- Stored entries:

++++++++

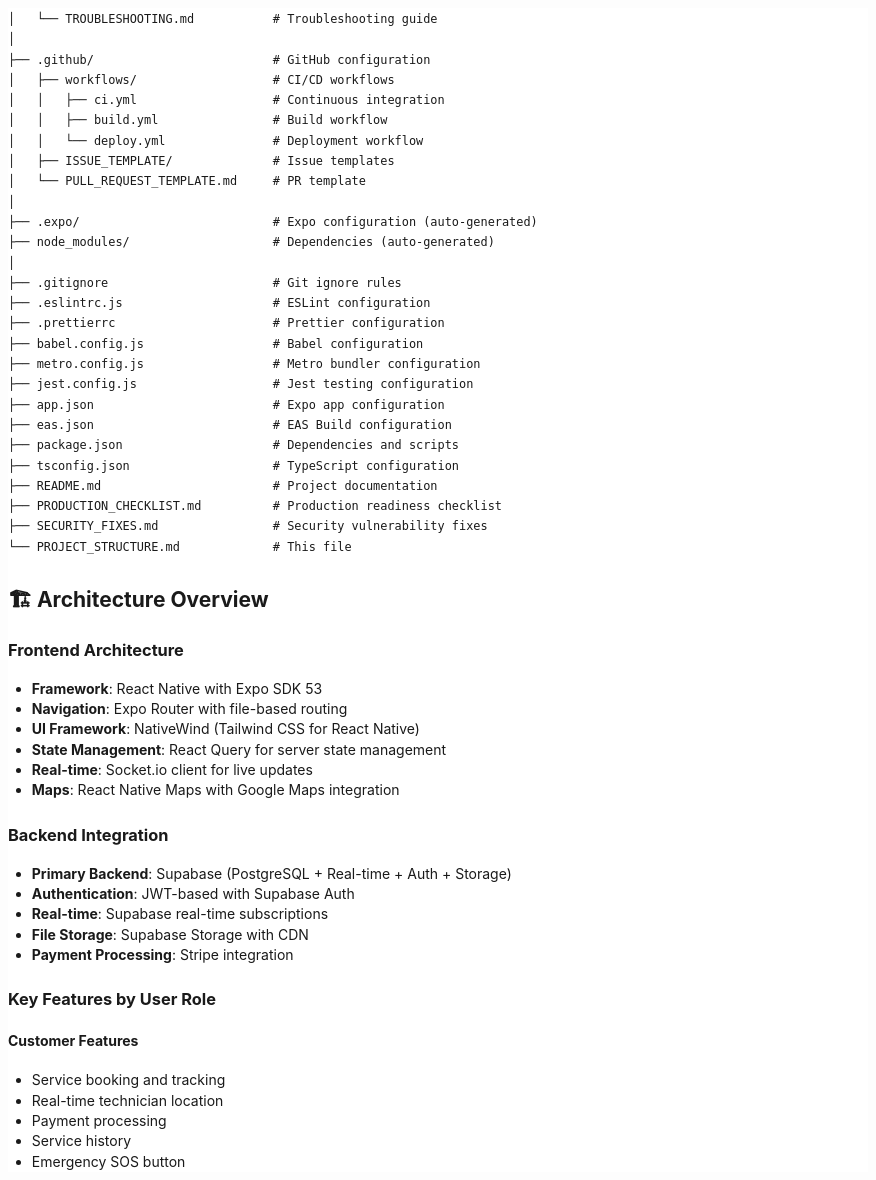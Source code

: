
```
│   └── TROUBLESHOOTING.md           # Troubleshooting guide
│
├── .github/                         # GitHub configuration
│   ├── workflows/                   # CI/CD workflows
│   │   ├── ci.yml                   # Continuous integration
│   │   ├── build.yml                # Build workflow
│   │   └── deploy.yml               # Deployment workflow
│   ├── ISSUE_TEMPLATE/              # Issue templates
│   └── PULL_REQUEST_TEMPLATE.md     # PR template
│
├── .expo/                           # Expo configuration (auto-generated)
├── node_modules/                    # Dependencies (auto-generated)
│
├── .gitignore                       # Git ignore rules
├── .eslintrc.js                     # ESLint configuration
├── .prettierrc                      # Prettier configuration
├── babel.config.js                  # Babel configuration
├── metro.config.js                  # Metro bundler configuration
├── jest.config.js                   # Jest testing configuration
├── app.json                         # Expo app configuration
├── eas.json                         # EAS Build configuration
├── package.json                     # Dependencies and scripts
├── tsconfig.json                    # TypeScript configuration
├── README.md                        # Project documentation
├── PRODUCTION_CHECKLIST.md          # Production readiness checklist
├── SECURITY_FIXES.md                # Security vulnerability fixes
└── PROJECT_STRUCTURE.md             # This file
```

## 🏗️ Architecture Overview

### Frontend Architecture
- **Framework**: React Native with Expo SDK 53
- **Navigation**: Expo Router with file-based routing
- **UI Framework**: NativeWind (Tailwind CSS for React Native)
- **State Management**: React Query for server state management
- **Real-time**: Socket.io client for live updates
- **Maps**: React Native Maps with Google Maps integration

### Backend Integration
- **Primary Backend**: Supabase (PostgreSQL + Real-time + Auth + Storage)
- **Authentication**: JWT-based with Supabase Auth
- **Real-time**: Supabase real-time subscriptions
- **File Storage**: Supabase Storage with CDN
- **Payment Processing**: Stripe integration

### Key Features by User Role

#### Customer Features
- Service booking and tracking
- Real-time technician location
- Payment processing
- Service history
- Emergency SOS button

++++++++

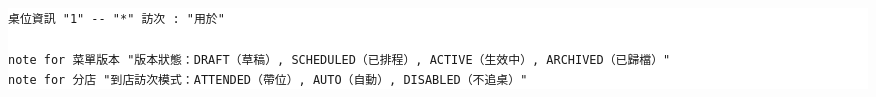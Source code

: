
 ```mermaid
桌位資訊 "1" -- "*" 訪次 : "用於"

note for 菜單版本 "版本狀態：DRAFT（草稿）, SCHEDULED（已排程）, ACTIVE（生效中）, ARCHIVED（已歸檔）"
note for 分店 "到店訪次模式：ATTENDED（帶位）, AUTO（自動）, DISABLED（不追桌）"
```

++++++++

- Description of the task:
Among the entries above, find the line with "- **File Storage**: Supabase Storage with CDN" and the line with "- Emergency SOS button"; give again exactly these two lines and all lines between them.

- Completed exercise:
- **File Storage**: Supabase Storage with CDN
- **Payment Processing**: Stripe integration

### Key Features by User Role

#### Customer Features
- Service booking and tracking
- Real-time technician location
- Payment processing
- Service history
- Emergency SOS button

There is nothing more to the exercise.